Wednesday, May 28, 2008

the little steps

I think in effect that I didnt even see it coming
man, Satan is slick
conforming small parts of the whole unit until nothing was left of me
but an echo
i wonder why i cant sleep at night
i wonder why I cant sleep at all
because i let the little thing spile up and here i am
a complete contradiction of what I said I would be
of WHO i said I would serve
not even myself anymore
no friends around
no foes around
surreounded by something in between
something scary and unfamiliar about the steps ahead
something that makes me wonder if i'll even survive at all
or if they can all forgiv eme
if my friends will be able to lov eme again
im such a fool
such an idiot

Tuesday, May 27, 2008

I ponder.

I am absolutely unsure what the future holds for me
but I do know, that THIS isnt it just yet
I've got more evolving to do right now.

hilariousness

Wednesday, May 21, 2008

so...yeah...


i don't know what to do anymore
everything I believed to be true has been a lie
and everything i gave everything for doesnt even want me
and again i'm left holding the pieces of what once was
the whole me
i'm not so sure that I can breathe anymore
i'm not so sure that I can want to
i'm not so sure that I can be me
but this will pass as it always passes
except again, this feeling coming
will never again.

I swear I tried with everything that I was this time to simply be with someone. There was no other option for me, no other path to take...but int he end it proved to once again be not enough. it proved to only shove me further within the confines of my own heart. people spend their whole lives trying to simply be and simply want and simply progress but when given a chance to be happy...i'm not sure so many of us are really ready for that.

at least, not the people I meet in this capacity.

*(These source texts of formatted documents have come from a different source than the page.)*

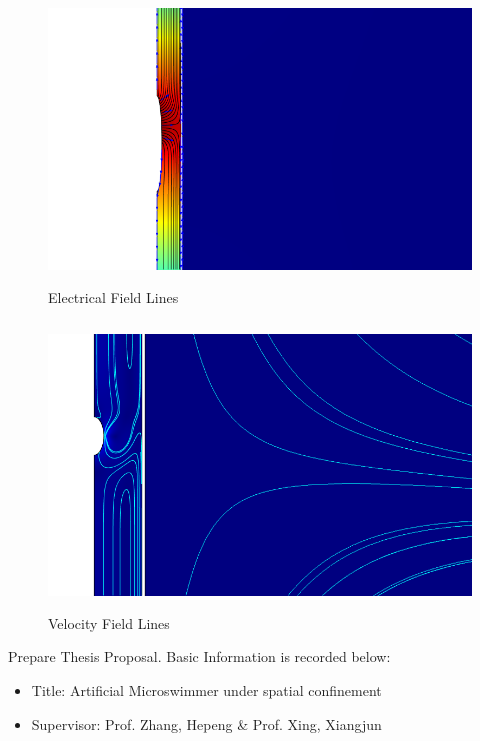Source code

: \documentclass[fontsize=11pt, %
                             paper=a4, %
                             twoside, %
                             captions=tableheading,
                             index=totoc,
                             hyperref]{labbook}
\begin{document}
\begin{addmargin}[4cm]{0cm}
\begin{enumerate}
\begin{figure}
\centering
\includegraphics[width=\linewidth, height=3in]{2016-10-31-electrical-field.png}
\caption{Electrical Field Lines}\label{2016-10-31-EFL}
\end{figure}
\begin{figure}
\centering
\includegraphics[width=\linewidth, height=3in]{2016-10-31-velocity-field.png}
\caption{Velocity Field Lines}\label{2016-10-31-VFL}
\end{figure}
\end{enumerate}

Prepare Thesis Proposal. Basic Information is recorded below:
\begin{itemize}
\item Title: Artificial Microswimmer under spatial confinement
\item Supervisor: Prof. Zhang, Hepeng \& Prof. Xing, Xiangjun
\end{itemize}


\end{addmargin}
\end{document}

I hate being lied to. I hate being made to feel like I dont exist when I know that I do. I hate feeling like someone can look me in my eye and totally just splice my heart out with a spoon. but its the reality of the risk of love, the risk of wanting and seeking more from someone than they are capable of offering. it's a drowning feeling that doesnt go away so easy...but i take comfort in knowing that it will go away...

Wednesday, May 14, 2008

its 2:51 in the morning

so why the fuck am i still awake?
-sigh-

Tuesday, May 6, 2008

the paradox




i love you but i hate the way you're making me feel these days,
does that make any sense?



i've been spending alot of time remixing images and gettingmy editing skills on a class A basis, becoming a better editor and making better images for my clients and it feels good. it feels good to have my computer back and being able to create and simply be, as i havent in the past month.

i'm not sure what the hell she is expecting of me or what she wants from me anymore but i hate the feeling i feel lately. she'll walk past me like she wants to say something or say nothing and wont do it, she just looks at me sideways and says nothing. i ask her about it and her response is that she's getting some alone time, some thinking time.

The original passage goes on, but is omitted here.